Work instructions: Copy out the full data exactly as given; pictures should not be included.
#### Dataset records
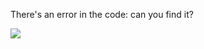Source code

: There's an error in the code: can you find it?

![](https://raw.github.com/madjestic/Haskell-OpenGL-Tutorial/master/tutorial04/tutorial04_fixed.png)
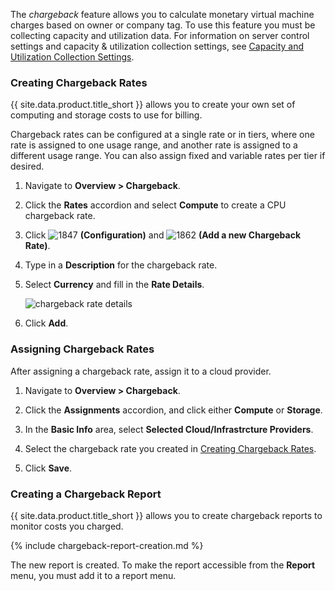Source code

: The *chargeback* feature allows you to calculate monetary virtual
machine charges based on owner or company tag. To use this feature you
must be collecting capacity and utilization data. For information on
server control settings and capacity & utilization collection settings,
see [Capacity and Utilization Collection Settings](../general_configuration/index.html#capacity-and-utilization-collection).

### Creating Chargeback Rates

{{ site.data.product.title_short }} allows you to create your own set of computing and
storage costs to use for billing.

Chargeback rates can be configured at a single rate or in tiers, where
one rate is assigned to one usage range, and another rate is assigned to
a different usage range. You can also assign fixed and variable rates
per tier if desired.

1.  Navigate to **Overview > Chargeback**.

2.  Click the **Rates** accordion and select **Compute** to create a CPU
    chargeback rate.

3.  Click ![1847](../images/1847.png) **(Configuration)** and
    ![1862](../images/1862.png) **(Add a new Chargeback Rate)**.

4.  Type in a **Description** for the chargeback rate.

5.  Select **Currency** and fill in the **Rate Details**.

    ![chargeback rate details](../images/chargeback-rate-details.png)

6.  Click **Add**.

### Assigning Chargeback Rates

After assigning a chargeback rate, assign it to a cloud provider.

1.  Navigate to **Overview > Chargeback**.

2.  Click the **Assignments** accordion, and click either **Compute** or
    **Storage**.

3.  In the **Basic Info** area, select **Selected Cloud/Infrastrcture
    Providers**.

4.  Select the chargeback rate you created in [Creating Chargeback
    Rates](#_to_create_chargeback_rates).

5.  Click **Save**.

### Creating a Chargeback Report

{{ site.data.product.title_short }} allows you to create chargeback reports to monitor costs
you charged.

{% include chargeback-report-creation.md %}

The new report is created. To make the report accessible from the
**Report** menu, you must add it to a report menu.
########
Task output:
Source code

: There's an error in the code: can you find it?

![](https://raw.github.com/madjestic/Haskell-OpenGL-Tutorial/master/tutorial04/tutorial04_fixed.png)
Source code

: The *chargeback* feature allows you to calculate monetary virtual
machine charges based on owner or company tag. To use this feature you
must be collecting capacity and utilization data. For information on
server control settings and capacity & utilization collection settings,
see [Capacity and Utilization Collection Settings](../general_configuration/index.html#capacity-and-utilization-collection).

### Creating Chargeback Rates

{{ site.data.product.title_short }} allows you to create your own set of computing and
storage costs to use for billing.

Chargeback rates can be configured at a single rate or in tiers, where
one rate is assigned to one usage range, and another rate is assigned to
a different usage range. You can also assign fixed and variable rates
per tier if desired.

1.  Navigate to **Overview > Chargeback**.

2.  Click the **Rates** accordion and select **Compute** to create a CPU
    chargeback rate.

3.  Click ![1847](../images/1847.png) **(Configuration)** and
    ![1862](../images/1862.png) **(Add a new Chargeback Rate)**.

4.  Type in a **Description** for the chargeback rate.

5.  Select **Currency** and fill in the **Rate Details**.

    ![chargeback rate details](../images/chargeback-rate-details.png)

6.  Click **Add**.

### Assigning Chargeback Rates

After assigning a chargeback rate, assign it to a cloud provider.

1.  Navigate to **Overview > Chargeback**.

2.  Click the **Assignments** accordion, and click either **Compute** or
    **Storage**.

3.  In the **Basic Info** area, select **Selected Cloud/Infrastrcture
    Providers**.

4.  Select the chargeback rate you created in [Creating Chargeback
    Rates](#_to_create_chargeback_rates).

5.  Click **Save**.

### Creating a Chargeback Report

{{ site.data.product.title_short }} allows you to create chargeback reports to monitor costs
you charged.

{% include chargeback-report-creation.md %}

The new report is created. To make the report accessible from the
**Report** menu, you must add it to a report menu.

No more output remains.